Each record below should be returned exactly, with its pictures left out.

> **Rendered images with source text**:
• • • • •
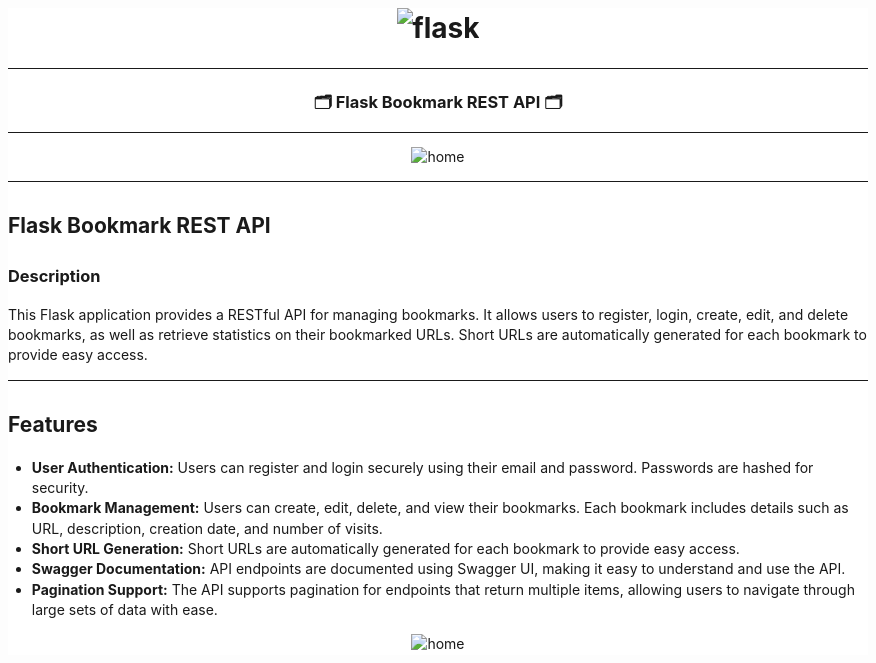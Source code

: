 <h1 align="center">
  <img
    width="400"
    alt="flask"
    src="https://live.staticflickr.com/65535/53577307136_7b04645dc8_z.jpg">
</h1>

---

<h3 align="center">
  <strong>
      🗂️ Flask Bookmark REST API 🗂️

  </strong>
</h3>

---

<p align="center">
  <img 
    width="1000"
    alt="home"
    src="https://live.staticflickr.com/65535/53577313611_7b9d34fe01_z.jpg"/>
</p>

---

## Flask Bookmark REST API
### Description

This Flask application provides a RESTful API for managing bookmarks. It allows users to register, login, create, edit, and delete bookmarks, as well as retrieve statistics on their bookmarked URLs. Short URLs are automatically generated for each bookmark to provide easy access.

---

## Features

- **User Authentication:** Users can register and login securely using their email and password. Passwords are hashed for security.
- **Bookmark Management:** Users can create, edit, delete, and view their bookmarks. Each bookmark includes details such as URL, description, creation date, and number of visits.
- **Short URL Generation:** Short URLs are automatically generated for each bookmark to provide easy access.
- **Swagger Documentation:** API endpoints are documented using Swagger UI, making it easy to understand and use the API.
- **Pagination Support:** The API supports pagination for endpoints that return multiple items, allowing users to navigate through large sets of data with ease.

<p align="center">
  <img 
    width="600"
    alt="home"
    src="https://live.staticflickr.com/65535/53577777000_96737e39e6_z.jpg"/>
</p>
• • • • •
> **Response**:
Source code

: <h1 align="center">
  <img
    width="400"
    alt="flask"
    src="https://live.staticflickr.com/65535/53577307136_7b04645dc8_z.jpg">
</h1>

---

<h3 align="center">
  <strong>
      🗂️ Flask Bookmark REST API 🗂️

  </strong>
</h3>

---

<p align="center">
  <img 
    width="1000"
    alt="home"
    src="https://live.staticflickr.com/65535/53577313611_7b9d34fe01_z.jpg"/>
</p>

---

## Flask Bookmark REST API
### Description

This Flask application provides a RESTful API for managing bookmarks. It allows users to register, login, create, edit, and delete bookmarks, as well as retrieve statistics on their bookmarked URLs. Short URLs are automatically generated for each bookmark to provide easy access.

---

## Features

- **User Authentication:** Users can register and login securely using their email and password. Passwords are hashed for security.
- **Bookmark Management:** Users can create, edit, delete, and view their bookmarks. Each bookmark includes details such as URL, description, creation date, and number of visits.
- **Short URL Generation:** Short URLs are automatically generated for each bookmark to provide easy access.
- **Swagger Documentation:** API endpoints are documented using Swagger UI, making it easy to understand and use the API.
- **Pagination Support:** The API supports pagination for endpoints that return multiple items, allowing users to navigate through large sets of data with ease.

<p align="center">
  <img 
    width="600"
    alt="home"
    src="https://live.staticflickr.com/65535/53577777000_96737e39e6_z.jpg"/>
</p>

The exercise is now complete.